The wind nearly blew the oyster shells off our plates, smashed glasses and paper lanterns, a few kangaroos looked on nonplussed as we lunched on the lawn of the finest holiday house indeed, and the jokes were predictably bad.

And then to the sea, a bracing afternoon to swim. Now I feel really clean and quiet. The Leathermanman went for a huge surf, and was joined by the groom.

The power went out before sunset, taking the water with it - water pumps. Nobody minded, candles did just as well, and the gas BBQ worked. The champagne got tepid, so we switched to red wine. The full moon rose through a cloud, a tribe had trooped to a headland to watch it come up.

A sparkling conversation about the desire for consciousness, the full 100% of the brain in use, the full holographic omniscience. What about the need for ballast, potential? A truly inspiring conversation between a doctor I know and love and a chandsome and charming former Sanyassen and meditation whizz. Wow!

Oh it's a lovely season here in Australia when that is the focus of a weekend!

And I'm sure the bride will dance on her honeymoon. Thank you friends.

Thursday, December 11, 2008

Done

It's done: every last assignment, every last presentation, every last exam!
The floodwaters of social life broke over me by lunchtime last Thursday, 1 hour after the last exam, with champagne and prawns and divine dipping sauces (thank you Dr M!) around the fire in our garden til late. And then continued in a heady rush of friends I've barely seen, new neighbours, and family for 6 whole days! Wonderful to have my other life spill back out, with news from far away, people I'd almost lost. And the reality of being able to enjoy it all right now, and not be needing to do something else really, all the time.
By last night, all I could do was sit and watch a DVD by myself at home. The Lives of Others, gentle, insightful, serious film about the Stasi in East Berlin. Wonderful.

Wednesday, October 22, 2008

Sideways Rain

It truly is raining sideways as I sit on campus, researching and writing. Not the most fun kind of writing, but it IS taking me outside of myself, closer to a new professional life, I hope.

Every day I think of something to blog, see something in the world. Do I come here and write? I do not.

Tuesday, October 21, 2008

Beans in the Garden

I join the blissfully content mothers, who plant stuff in their gardens, nurture it, watch it grow over late-afternoon cups of tea, have their children pick it, cook it - and they eat it!

Today, the Pumpkin picked the first 12 beans from the bush beans, the ones from seedlings, not my own seeds from 2 years ago. My own ones are much slower, but also growing well. They will find their way into a stirfry and be shared around.

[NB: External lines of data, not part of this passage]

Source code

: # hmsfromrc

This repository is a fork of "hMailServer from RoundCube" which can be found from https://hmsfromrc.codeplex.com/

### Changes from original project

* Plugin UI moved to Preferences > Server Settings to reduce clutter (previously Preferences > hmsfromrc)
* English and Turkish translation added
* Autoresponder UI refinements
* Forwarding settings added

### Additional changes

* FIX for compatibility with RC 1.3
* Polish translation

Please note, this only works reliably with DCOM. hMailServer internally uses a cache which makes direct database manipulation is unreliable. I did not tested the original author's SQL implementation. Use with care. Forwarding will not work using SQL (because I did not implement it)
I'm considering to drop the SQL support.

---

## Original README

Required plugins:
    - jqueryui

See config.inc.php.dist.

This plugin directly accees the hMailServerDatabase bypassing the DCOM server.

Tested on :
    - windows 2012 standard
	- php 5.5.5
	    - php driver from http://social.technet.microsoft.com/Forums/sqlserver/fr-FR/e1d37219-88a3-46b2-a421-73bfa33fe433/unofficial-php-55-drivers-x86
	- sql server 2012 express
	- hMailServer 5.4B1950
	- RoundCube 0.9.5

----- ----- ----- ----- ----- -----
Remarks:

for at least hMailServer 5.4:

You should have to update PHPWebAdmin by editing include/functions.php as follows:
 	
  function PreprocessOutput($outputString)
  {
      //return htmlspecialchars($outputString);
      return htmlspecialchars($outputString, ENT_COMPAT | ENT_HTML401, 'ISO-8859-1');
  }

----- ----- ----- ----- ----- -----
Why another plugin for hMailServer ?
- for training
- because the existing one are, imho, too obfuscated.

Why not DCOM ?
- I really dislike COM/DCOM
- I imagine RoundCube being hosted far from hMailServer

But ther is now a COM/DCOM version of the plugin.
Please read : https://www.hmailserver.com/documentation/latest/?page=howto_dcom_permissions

THIS is what's good about being home.

Sunday, October 19, 2008

My baby is five, and still cares for me..

Got that Nina Simone song in your head yet?

The Pumpkin is five, taller, thinner, has a new haircut, and is almost ready to be 5 himself. There was a great outburst not long ago: I want to be 4 forever, tears, inconsolation... It turns out he's sure he can't go to His Christine anymore, and will have to stop sucking his thumb when he's 5. Yes I know.....So I reassure him, often for days... that it's not a line to cross over just like that.

And today on his birthday, I see him and wonder if in fact, it is a line: I'm viewing him differently. A great piece of my work is done: the outside world will have him, with school and all. I know we took him to Cork and all those other places in Europe - and the USA and then Samoa two weeks ago for good measure. But. He most looked to me for what's what in the world. And his dad, the Leathermanman.

We went to the beach early, then home to play with great new toys, and had a fire in the back garden at the end of the day. Last year, he asked for pizza for dinner, and got it in our small apartment, with special friends in the autumn. This year it was dumplings with his godparents, who had cycled over on a warm evening. So we had Asian pork dumplings, stir-fry greens with oyster sauce and BBQ duck around the fire. Oh we're back in Australia all right!